(Stored data entries)
....

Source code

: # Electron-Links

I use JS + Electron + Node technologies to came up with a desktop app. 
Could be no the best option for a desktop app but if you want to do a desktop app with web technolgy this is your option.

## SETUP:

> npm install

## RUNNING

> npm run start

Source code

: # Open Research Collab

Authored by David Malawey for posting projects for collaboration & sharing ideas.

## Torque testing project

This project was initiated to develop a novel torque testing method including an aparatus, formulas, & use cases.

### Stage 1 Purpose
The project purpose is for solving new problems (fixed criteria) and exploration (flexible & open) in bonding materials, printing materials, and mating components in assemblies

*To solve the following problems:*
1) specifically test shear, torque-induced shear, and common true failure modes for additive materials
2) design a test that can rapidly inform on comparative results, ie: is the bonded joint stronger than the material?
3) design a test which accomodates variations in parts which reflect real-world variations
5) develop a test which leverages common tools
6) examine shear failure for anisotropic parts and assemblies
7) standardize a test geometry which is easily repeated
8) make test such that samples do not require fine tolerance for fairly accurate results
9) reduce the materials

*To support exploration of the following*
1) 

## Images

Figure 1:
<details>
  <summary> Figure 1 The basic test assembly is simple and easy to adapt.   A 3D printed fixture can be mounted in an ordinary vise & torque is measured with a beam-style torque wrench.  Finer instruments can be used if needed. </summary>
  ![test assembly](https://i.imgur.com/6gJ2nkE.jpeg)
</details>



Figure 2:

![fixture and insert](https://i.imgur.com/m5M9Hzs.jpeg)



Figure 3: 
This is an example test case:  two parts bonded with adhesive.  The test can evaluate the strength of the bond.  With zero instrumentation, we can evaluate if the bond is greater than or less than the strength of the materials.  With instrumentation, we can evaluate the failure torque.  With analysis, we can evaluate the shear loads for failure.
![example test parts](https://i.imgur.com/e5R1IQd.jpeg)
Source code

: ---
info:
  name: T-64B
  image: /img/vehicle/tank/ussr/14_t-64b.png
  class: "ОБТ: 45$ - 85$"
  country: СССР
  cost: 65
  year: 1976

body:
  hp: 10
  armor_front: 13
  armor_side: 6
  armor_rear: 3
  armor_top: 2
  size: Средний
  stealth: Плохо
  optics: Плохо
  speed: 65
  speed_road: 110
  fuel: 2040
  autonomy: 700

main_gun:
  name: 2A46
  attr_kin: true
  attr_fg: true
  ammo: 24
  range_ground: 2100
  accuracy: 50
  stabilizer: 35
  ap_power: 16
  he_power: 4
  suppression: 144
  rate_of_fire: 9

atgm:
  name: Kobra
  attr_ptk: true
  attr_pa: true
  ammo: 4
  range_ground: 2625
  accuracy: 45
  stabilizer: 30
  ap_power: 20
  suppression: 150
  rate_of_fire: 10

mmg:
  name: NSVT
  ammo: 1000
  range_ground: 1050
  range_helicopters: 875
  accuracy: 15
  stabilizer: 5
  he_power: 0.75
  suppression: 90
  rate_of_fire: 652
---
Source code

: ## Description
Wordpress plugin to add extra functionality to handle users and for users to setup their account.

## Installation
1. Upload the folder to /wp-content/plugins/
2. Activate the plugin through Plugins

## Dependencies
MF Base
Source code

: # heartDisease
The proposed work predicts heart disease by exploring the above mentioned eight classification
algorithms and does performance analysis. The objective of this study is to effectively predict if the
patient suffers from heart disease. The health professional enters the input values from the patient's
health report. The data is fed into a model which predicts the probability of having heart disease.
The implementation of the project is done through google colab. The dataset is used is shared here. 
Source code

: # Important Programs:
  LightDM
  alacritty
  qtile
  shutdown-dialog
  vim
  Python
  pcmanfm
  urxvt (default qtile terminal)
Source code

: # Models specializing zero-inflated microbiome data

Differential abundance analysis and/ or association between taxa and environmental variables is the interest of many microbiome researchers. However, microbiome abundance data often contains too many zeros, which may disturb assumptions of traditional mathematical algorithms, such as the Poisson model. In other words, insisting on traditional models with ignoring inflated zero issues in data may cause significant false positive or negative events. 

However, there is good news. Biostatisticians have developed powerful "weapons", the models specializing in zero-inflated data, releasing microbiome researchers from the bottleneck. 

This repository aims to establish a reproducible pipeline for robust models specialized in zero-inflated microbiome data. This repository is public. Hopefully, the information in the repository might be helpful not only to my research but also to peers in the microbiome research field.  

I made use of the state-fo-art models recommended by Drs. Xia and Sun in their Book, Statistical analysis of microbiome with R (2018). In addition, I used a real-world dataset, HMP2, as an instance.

....

Assignment: Copy down the entries exactly, leaving out no line.

Answer:
Source code

: # Electron-Links

I use JS + Electron + Node technologies to came up with a desktop app. 
Could be no the best option for a desktop app but if you want to do a desktop app with web technolgy this is your option.

## SETUP:

> npm install

## RUNNING

> npm run start

Source code

: # Open Research Collab

Authored by David Malawey for posting projects for collaboration & sharing ideas.

## Torque testing project

This project was initiated to develop a novel torque testing method including an aparatus, formulas, & use cases.

### Stage 1 Purpose
The project purpose is for solving new problems (fixed criteria) and exploration (flexible & open) in bonding materials, printing materials, and mating components in assemblies

*To solve the following problems:*
1) specifically test shear, torque-induced shear, and common true failure modes for additive materials
2) design a test that can rapidly inform on comparative results, ie: is the bonded joint stronger than the material?
3) design a test which accomodates variations in parts which reflect real-world variations
5) develop a test which leverages common tools
6) examine shear failure for anisotropic parts and assemblies
7) standardize a test geometry which is easily repeated
8) make test such that samples do not require fine tolerance for fairly accurate results
9) reduce the materials

*To support exploration of the following*
1) 

## Images

Figure 1:
<details>
  <summary> Figure 1 The basic test assembly is simple and easy to adapt.   A 3D printed fixture can be mounted in an ordinary vise & torque is measured with a beam-style torque wrench.  Finer instruments can be used if needed. </summary>
  ![test assembly](https://i.imgur.com/6gJ2nkE.jpeg)
</details>



Figure 2:

![fixture and insert](https://i.imgur.com/m5M9Hzs.jpeg)



Figure 3: 
This is an example test case:  two parts bonded with adhesive.  The test can evaluate the strength of the bond.  With zero instrumentation, we can evaluate if the bond is greater than or less than the strength of the materials.  With instrumentation, we can evaluate the failure torque.  With analysis, we can evaluate the shear loads for failure.
![example test parts](https://i.imgur.com/e5R1IQd.jpeg)
Source code

: ---
info:
  name: T-64B
  image: /img/vehicle/tank/ussr/14_t-64b.png
  class: "ОБТ: 45$ - 85$"
  country: СССР
  cost: 65
  year: 1976

body:
  hp: 10
  armor_front: 13
  armor_side: 6
  armor_rear: 3
  armor_top: 2
  size: Средний
  stealth: Плохо
  optics: Плохо
  speed: 65
  speed_road: 110
  fuel: 2040
  autonomy: 700

main_gun:
  name: 2A46
  attr_kin: true
  attr_fg: true
  ammo: 24
  range_ground: 2100
  accuracy: 50
  stabilizer: 35
  ap_power: 16
  he_power: 4
  suppression: 144
  rate_of_fire: 9

atgm:
  name: Kobra
  attr_ptk: true
  attr_pa: true
  ammo: 4
  range_ground: 2625
  accuracy: 45
  stabilizer: 30
  ap_power: 20
  suppression: 150
  rate_of_fire: 10

mmg:
  name: NSVT
  ammo: 1000
  range_ground: 1050
  range_helicopters: 875
  accuracy: 15
  stabilizer: 5
  he_power: 0.75
  suppression: 90
  rate_of_fire: 652
---
Source code

: ## Description
Wordpress plugin to add extra functionality to handle users and for users to setup their account.

## Installation
1. Upload the folder to /wp-content/plugins/
2. Activate the plugin through Plugins

## Dependencies
MF Base
Source code

: # heartDisease
The proposed work predicts heart disease by exploring the above mentioned eight classification
algorithms and does performance analysis. The objective of this study is to effectively predict if the
patient suffers from heart disease. The health professional enters the input values from the patient's
health report. The data is fed into a model which predicts the probability of having heart disease.
The implementation of the project is done through google colab. The dataset is used is shared here. 
Source code

: # Important Programs:
  LightDM
  alacritty
  qtile
  shutdown-dialog
  vim
  Python
  pcmanfm
  urxvt (default qtile terminal)
Source code

: # Models specializing zero-inflated microbiome data

Differential abundance analysis and/ or association between taxa and environmental variables is the interest of many microbiome researchers. However, microbiome abundance data often contains too many zeros, which may disturb assumptions of traditional mathematical algorithms, such as the Poisson model. In other words, insisting on traditional models with ignoring inflated zero issues in data may cause significant false positive or negative events. 

However, there is good news. Biostatisticians have developed powerful "weapons", the models specializing in zero-inflated data, releasing microbiome researchers from the bottleneck. 

This repository aims to establish a reproducible pipeline for robust models specialized in zero-inflated microbiome data. This repository is public. Hopefully, the information in the repository might be helpful not only to my research but also to peers in the microbiome research field.  

I made use of the state-fo-art models recommended by Drs. Xia and Sun in their Book, Statistical analysis of microbiome with R (2018). In addition, I used a real-world dataset, HMP2, as an instance.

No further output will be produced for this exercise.